I tried calling the corporate customer line, which was *inconveniently* only open during normal business hours. I left a very angry voicemail, where the prompt said I would hear back within 24 hours. That obviously would not work for us and our timeframe, as it was after midnight at that point.
This continued for a bit, before we finally surrendered and drove back home – an hour in the opposite direction of the next day’s destination. It was a miserable and disgusting experience and one of the worst hotel stays I have ever had. The service and lack of empathy, compassion, or willingness to help was abysmal. I’ve placed the hotel and chain on my blacklist of companies, and had to spend time to drive back towards our destination, as well as deal with their insufferable and unhelpful corporate agents.

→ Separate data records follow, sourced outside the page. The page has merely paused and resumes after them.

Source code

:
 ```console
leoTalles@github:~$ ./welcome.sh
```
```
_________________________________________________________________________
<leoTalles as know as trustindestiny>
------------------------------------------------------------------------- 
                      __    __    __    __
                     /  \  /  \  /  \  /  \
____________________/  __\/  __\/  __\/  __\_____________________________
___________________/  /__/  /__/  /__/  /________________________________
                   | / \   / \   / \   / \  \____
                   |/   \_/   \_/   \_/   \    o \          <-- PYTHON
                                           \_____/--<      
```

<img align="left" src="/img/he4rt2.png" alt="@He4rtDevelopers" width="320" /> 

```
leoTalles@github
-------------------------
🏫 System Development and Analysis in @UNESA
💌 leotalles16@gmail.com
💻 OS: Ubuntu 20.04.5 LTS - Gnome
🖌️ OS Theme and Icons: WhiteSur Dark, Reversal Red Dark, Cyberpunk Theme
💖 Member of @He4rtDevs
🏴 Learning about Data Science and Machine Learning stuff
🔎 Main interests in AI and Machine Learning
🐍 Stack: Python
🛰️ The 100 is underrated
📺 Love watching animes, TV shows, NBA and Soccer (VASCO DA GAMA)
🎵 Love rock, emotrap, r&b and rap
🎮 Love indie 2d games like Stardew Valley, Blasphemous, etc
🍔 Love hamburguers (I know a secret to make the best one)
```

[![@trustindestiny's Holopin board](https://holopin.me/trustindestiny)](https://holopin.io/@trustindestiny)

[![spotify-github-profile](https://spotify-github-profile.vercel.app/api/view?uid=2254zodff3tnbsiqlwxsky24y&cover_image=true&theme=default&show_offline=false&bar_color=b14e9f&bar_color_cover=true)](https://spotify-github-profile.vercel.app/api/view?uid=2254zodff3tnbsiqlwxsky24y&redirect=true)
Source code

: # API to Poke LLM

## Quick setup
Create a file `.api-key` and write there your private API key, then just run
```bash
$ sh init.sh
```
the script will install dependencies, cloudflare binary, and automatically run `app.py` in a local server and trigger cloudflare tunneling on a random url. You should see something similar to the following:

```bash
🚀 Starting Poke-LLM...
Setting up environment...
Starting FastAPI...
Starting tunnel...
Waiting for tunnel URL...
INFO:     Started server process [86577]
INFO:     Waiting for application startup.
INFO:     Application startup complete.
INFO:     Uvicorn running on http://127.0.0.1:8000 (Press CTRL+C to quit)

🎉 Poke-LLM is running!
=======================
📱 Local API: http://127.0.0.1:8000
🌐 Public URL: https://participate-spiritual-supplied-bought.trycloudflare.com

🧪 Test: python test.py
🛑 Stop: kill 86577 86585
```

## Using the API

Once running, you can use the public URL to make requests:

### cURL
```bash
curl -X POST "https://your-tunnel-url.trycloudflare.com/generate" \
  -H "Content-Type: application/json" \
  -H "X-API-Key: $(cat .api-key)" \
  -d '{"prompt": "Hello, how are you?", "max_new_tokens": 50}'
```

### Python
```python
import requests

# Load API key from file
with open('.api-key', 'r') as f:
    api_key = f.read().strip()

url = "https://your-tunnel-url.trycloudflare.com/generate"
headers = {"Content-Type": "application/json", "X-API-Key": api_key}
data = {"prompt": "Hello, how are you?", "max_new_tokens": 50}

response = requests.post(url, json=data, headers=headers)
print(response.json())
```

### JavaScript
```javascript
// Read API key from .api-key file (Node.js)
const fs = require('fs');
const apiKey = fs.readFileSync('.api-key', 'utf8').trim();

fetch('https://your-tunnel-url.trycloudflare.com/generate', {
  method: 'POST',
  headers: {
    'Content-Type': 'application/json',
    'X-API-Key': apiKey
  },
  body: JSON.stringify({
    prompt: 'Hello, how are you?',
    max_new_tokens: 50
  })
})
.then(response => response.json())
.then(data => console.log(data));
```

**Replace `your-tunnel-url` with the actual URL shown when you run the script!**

They did refund our money as we did not stay the night, but it was with great hesitation and argument – as they said that we spent some hours between checkin and checkout there. We spent those hours outside the hotel, as the mold festered. Our arguments were sanitary and health-related, and I debated calling the public safety and health services line of the township in question. (Upon writing this, I did call about this issue, as it’s a public concern).
Their repeated insistence to call the next morning and speak with the manager and owner (without actually giving us any phone number, simply telling us to call the hotel) was unhelpful.
Additionally, they offered as a last resort a refund and 20% off the next stay, or 20% in points towards a next reservation. We found this incredibly insulting. Our first stay in your hotel and chain, with such a terrible experience, and here is a 20% coupon for next time?
How could this fiasco have been better handled by both parties?
What can either side do to both avoid the situation and ensure it does not happen again?
If it does happen again, how can it go more smoothly?
My lady and I discussed this further and thought heavily on how this could have been better.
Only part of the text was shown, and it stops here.